“Women, consider freezing your eggs,” blared a recent headline on CNN’s website. In the piece, Yale anthropology professor Maria C. Inhorn advises women that freezing their eggs before they turn 30 will enable them to eventually “rewind the biological clock,” giving them more room to choose when they have children, instead of feeling forced to give birth before the inevitable fertility decline. Those are all valid arguments, but if you agree with Inhorn, then you shouldn’t limit yourself to solely advocating for egg cryopreservation (freezing)—you should be telling men to freeze their sperm, too.
Woman are born with a set number of eggs in their ovaries. From puberty onward, women dispense them until the reproductive potential of these eggs runs out, usually in their 50s. Men, however, produce sperm continually. But that doesn’t mean that their gametes—reproductive cells that fuse with another cell to reproduce—remain sprightly throughout their lives.
Much like women’s eggs, the quality of a man’s sperm significantly decreases with age. This occurs because the machinery that allows men to produce sperm ages too, which can introduce mutations, or errors, in DNA. For instance, older men are more likely to have children that will develop schizophrenia or autism than their younger counterparts. And fathers pass on nearly four times more new genetic mutations than mothers, according to a study published in Nature, an international journal of science, in 2012. In short, the age of the mother isn’t the only factor to think about if you’re fighting against the ticking of the biological clock.
In fall of 2012, the American Society for Reproductive Medicine removed the “experimental” label from egg freezing. While it may help cancer patients improve their chances of becoming pregnant down the line, it’s not necessarily the case for women simply electing to delay reproduction, according to the Associated Press.
“The bottom line is there is no guarantee,” said Dr. Samantha Pfeifer of the University of Pennsylvania, who chaired the society’s guideline committee. “A lot of women interested in using this technology are in their late 30s, early 40s, and they may have the worst success of anybody.”
But the vast majority of cryopreservation coverage in the media veers toward telling women they should shell out large sums of money to freeze their eggs as early as possible. Articles in New York magazine and Glamour, for instance, promote the practice as a way for women to extend their careers. In contrast, sperm freezing doesn’t get half as much attention, even though the practice is based on the same principle: young gametes make “better” babies.
Moreover, from an economic standpoint, men are favored in the cryopreservation game. Not to mention that extracting eggs from a woman is a lot more complicated than obtaining a sperm sample. “It’s a lot easier for men to give a sperm sample, and it’s a lot cheaper,” says Dr. Ethylin Jabs, a professor of developmental and regenerative biology at Mount Sinai School of Medicine, in an article for the dating website HowAboutWe.com.

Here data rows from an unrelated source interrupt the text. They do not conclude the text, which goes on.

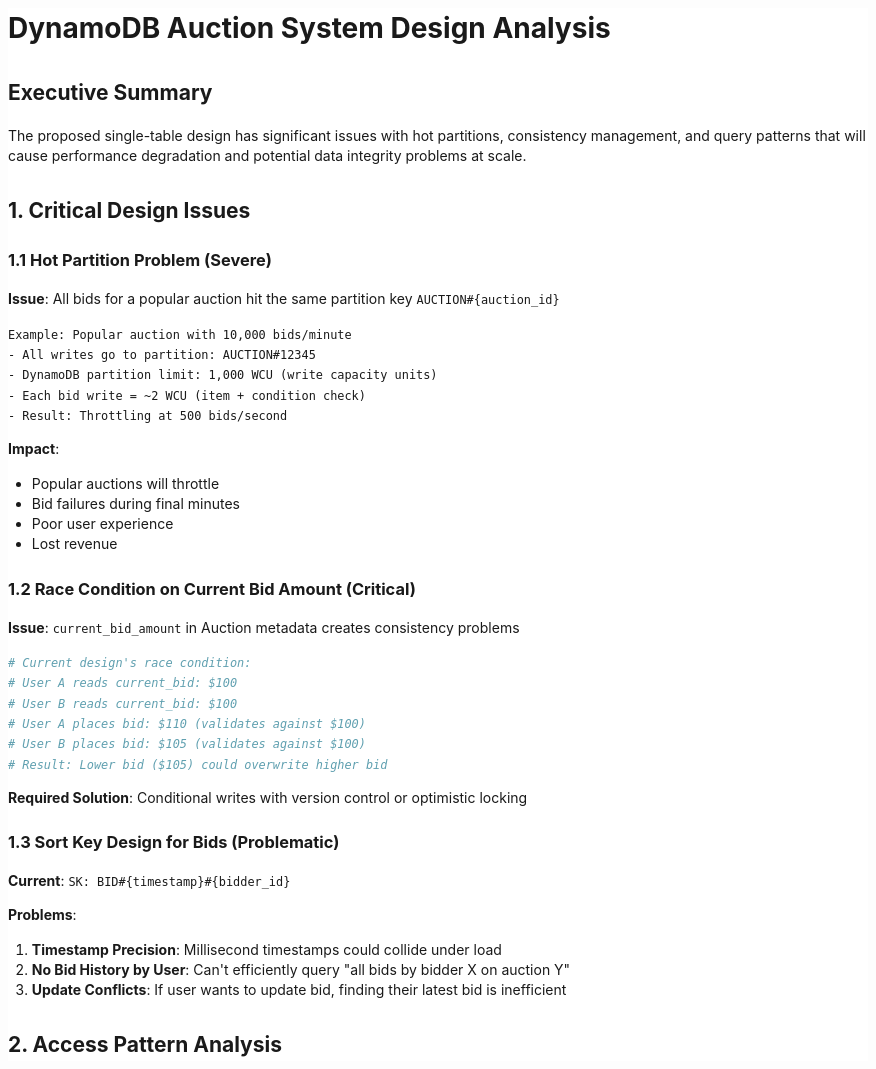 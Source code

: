 # DynamoDB Auction System Design Analysis

## Executive Summary
The proposed single-table design has significant issues with hot partitions, consistency management, and query patterns that will cause performance degradation and potential data integrity problems at scale.

## 1. Critical Design Issues

### 1.1 Hot Partition Problem (Severe)
**Issue**: All bids for a popular auction hit the same partition key `AUCTION#{auction_id}`

```
Example: Popular auction with 10,000 bids/minute
- All writes go to partition: AUCTION#12345
- DynamoDB partition limit: 1,000 WCU (write capacity units)
- Each bid write = ~2 WCU (item + condition check)
- Result: Throttling at 500 bids/second
```

**Impact**:
- Popular auctions will throttle
- Bid failures during final minutes
- Poor user experience
- Lost revenue

### 1.2 Race Condition on Current Bid Amount (Critical)
**Issue**: `current_bid_amount` in Auction metadata creates consistency problems

```python
# Current design's race condition:
# User A reads current_bid: $100
# User B reads current_bid: $100
# User A places bid: $110 (validates against $100)
# User B places bid: $105 (validates against $100)
# Result: Lower bid ($105) could overwrite higher bid
```

**Required Solution**: Conditional writes with version control or optimistic locking

### 1.3 Sort Key Design for Bids (Problematic)
**Current**: `SK: BID#{timestamp}#{bidder_id}`

**Problems**:
1. **Timestamp Precision**: Millisecond timestamps could collide under load
2. **No Bid History by User**: Can't efficiently query "all bids by bidder X on auction Y"
3. **Update Conflicts**: If user wants to update bid, finding their latest bid is inefficient

## 2. Access Pattern Analysis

How much cheaper? Well, the current cost of sperm cryopreservation varies widely depending on location. But California-based Sperm Bank Inc. charges $1,200 for storing sperm for five years—about $240 per year. Of course, on top of that are the initial consultation, processing and testing fees. Add that up and you’ll get a grand five-year sperm cryopreservation fee of about $2,300.
Eggfreezing.com, on the other hand, lists the total cost of egg freezing as $9,257—and that’s without adding the $2,000 to $4,000 fee for screening tests and drugs, as well as the all-important egg storage fees.
Part of the reason for this difference in price is that eggs contain more water than sperm. This makes them more likely to crystallize when they are frozen or thawed, though a recent flash-freezing method called vitrification may have solved the problem. Another reason for the heftier fee is that women produce a lot fewer gametes than men do—roughly 350 eggs compared to 525 billion sperm cells in a lifetime—making “egg handling” an extremely high-stakes proposition. Still, about 5,000 women are making use of the technology in the US today.
Given the low in vitro fertilization success rate for women over 40, it seems irresponsible for media, fertilization clinics and marketing companies alike to put the onus of reproduction on women alone, especially since they already carry the burden of birth control. Women are being aggressively targeted by these cryopreservation ad campaigns because, historically, they have been regarded as the source of genetic abnormalities in babies. And unfortunately, the fact that clinics turn a much bigger profit if they focus their energies on women means that there are little, if any, incentives for clinics to alter that perception.